İdris Beyle olan dostluğumuz eskilere dayanır. Ağabey-kardeş gibiyizdir ve siyaseti de uzun yıllardır birlikte yapmaktayız. Yönetimde, farklı yansımalar ortaya çıkıyor, tetikleniyorsa, hak edilmediği halde, medyanın (bazı bölümlerinde) bir takım yanlış değerlendirmeler ortaya çıkıyorsa, onun gereği yapılmalıdır diye düşündüm. Ancak önce İdris Beyi davet ederek bu düşüncelerimi paylaştım. Nitekim kendisinin de bu konuda bir kırgınlığı yoktur. Bir de şunu ekleyeyim: Yasalarda, Başkan vekilliği diye bir müessese yok. Başkan, İstanbul dışına çıktığı zaman, meclis üyelerinden her hangi birine vekalet verebilir. Bu bakımdan, İdris Bey güvendiğim bir insandır. Aynı zamanda Mecli 1. Başkanı. Bu yönüyle, görevi kendisine veriyordum. Fakat, farklı algılamalar olabiliyor. Sonuçta, İdris Beye de haksızlıklar yapıldı ve hak etmediği eleştiriler oluştu. Bunu da açıkça söyleyeyim. İşte bunlara karşı bir tavır koymam gerektiğini gördüm ve bu tavrı koydum.
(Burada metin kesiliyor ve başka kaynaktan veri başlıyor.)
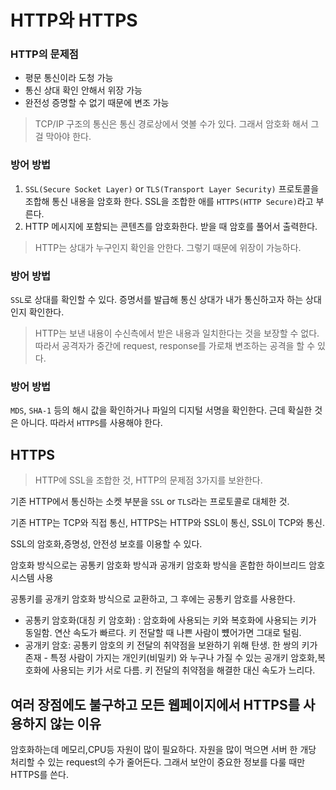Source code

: # HTTP와 HTTPS

### HTTP의 문제점

- 평문 통신이라 도청 가능
- 통신 상대 확인 안해서 위장 가능
- 완전성 증명할 수 없기 때문에 변조 가능

> TCP/IP 구조의 통신은 통신 경로상에서 엿볼 수가 있다. 그래서 암호화 해서 그걸 막아야 한다.

### 방어 방법

1. `SSL(Secure Socket Layer)` or `TLS(Transport Layer Security)` 프로토콜을 조합해 통신 내용을 암호화 한다. SSL을 조합한 애를 `HTTPS(HTTP Secure)`라고 부른다.
2. HTTP 메시지에 포함되는 콘텐츠를 암호화한다. 받을 때 암호를 풀어서 출력한다.



> HTTP는 상대가 누구인지 확인을 안한다. 그렇기 때문에 위장이 가능하다.

### 방어 방법

`SSL`로 상대를 확인할 수 있다. 증명서를 발급해 통신 상대가 내가 통신하고자 하는 상대인지 확인한다.



> HTTP는 보낸 내용이 수신측에서 받은 내용과 일치한다는 것을 보장할 수 없다. 따라서 공격자가 중간에 request, response를 가로채 변조하는 공격을 할 수 있다.

### 방어 방법

`MDS`, `SHA-1` 등의 해시 값을 확인하거나 파일의 디지털 서명을 확인한다. 근데 확실한 것은 아니다. 따라서 `HTTPS`를 사용해야 한다. 



## HTTPS

> HTTP에 SSL을 조합한 것, HTTP의 문제점 3가지를 보완한다.

기존 HTTP에서 통신하는 소켓 부분을 `SSL` or `TLS`라는 프로토콜로 대체한 것.

기존 HTTP는 TCP와 직접 통신, HTTPS는 HTTP와 SSL이 통신, SSL이 TCP와 통신.

SSL의 암호화,증명성, 안전성 보호를 이용할 수 있다.

암호화 방식으로는 공통키 암호화 방식과 공개키 암호화 방식을 혼합한 하이브리드 암호 시스템 사용

공통키를 공개키 암호화 방식으로 교환하고, 그 후에는 공통키 암호를 사용한다.

- 공통키 암호화(대칭 키 암호화) : 암호화에 사용되는 키와 복호화에 사용되는 키가 동일함. 연산 속도가 빠르다. 키 전달할 때 나쁜 사람이 뻈어가면 그대로 털림.
- 공개키 암호: 공통키 암호의 키 전달의 취약점을 보완하기 위해 탄생. 한 쌍의 키가 존재 - 특정 사람이 가지는 개인키(비밀키) 와 누구나 가질 수 있는 공개키 암호화,복호화에 사용되는 키가 서로 다름. 키 전달의 취약점을 해결한 대신 속도가 느리다.



## 여러 장점에도 불구하고 모든 웹페이지에서 HTTPS를 사용하지 않는 이유

암호화하는데 메모리,CPU등 자원이 많이 필요하다. 자원을 많이 먹으면 서버 한 개당 처리할 수 있는 request의 수가 줄어든다. 그래서 보안이 중요한 정보를 다룰 때만 HTTPS를 쓴다.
Dubaililere, değerinin altına niye verelim?
- Dubai Towersa kamuoyunca gösterilen tepkiyi nasıl yorumluyorsunuz?
Bu soruya şu örnekle cevap vereyim: Galataport olayında, mevcut antrepolarda cepheleri biraz düzeltip giydirerek yapılan bir düzenlemeye, ne getirip ne götüreceğini tam göremeden karşı çıktı insanlar... Bu, bardağın boş tarafını görme eğilimi!.. Halbuki, İstanbula ne götürüyor, ne getiriyor önce inceleyin! İstanbul, eğer dünyanın önemli bir ekonomi ve finans merkezi olacaksa, dünyanın sayılı firmalarının yönetim merkezleri buraya gelecek veya bölge merkezleri burada olacaksa ve bunlar için bazı adımların atılması gerekiyorsa, bunu yapmalısınız. Yoksa kendi içine kapalı, hudutlarını açmayan bir kent veya ülke olarak kalırsanız. Bugün bazı ülkeler var ki, Yeter ki burada ol! diyerek büyük yatırımcılara bedelsiz yerler tahsis ediyor! Örneğin bugün Çin bunu yapıyor!..
- Dubai Towersa dönersek?
Burada yapılan, belediyemize ait olan bir yerin, yine yasalar boyutunda bir emsalle değerlendirilmesidir ve bu çok normaldir. Üstelik biz, ilgili kurumlarca, hatta iki farklı kurumca, bunun fiyat analizlerini de yaptıracağız. Gerçek değerinin altında vermemiz mümkün değil ve zaten, niye verelim? Hatta gerçek değerinin üstünde, gayri menkul sermaye ortaklığı kuracağız. Bu da bir sinerji getirecek. Bakın ben geçtiğimiz günlerde Londradaydım. Orada London Eye diye bilinen o büyük dönme dolabı da Dubaililer satın almış. Ayrıca birçok marketi, birçok binayı da almışlar. Neden? Çünkü global sermaye, güçlü gördüğü, tedirginlik duymadığı ülkelere gider ve yatırım yapar. İstanbul, Türkiye bunu artık hissettiriyor.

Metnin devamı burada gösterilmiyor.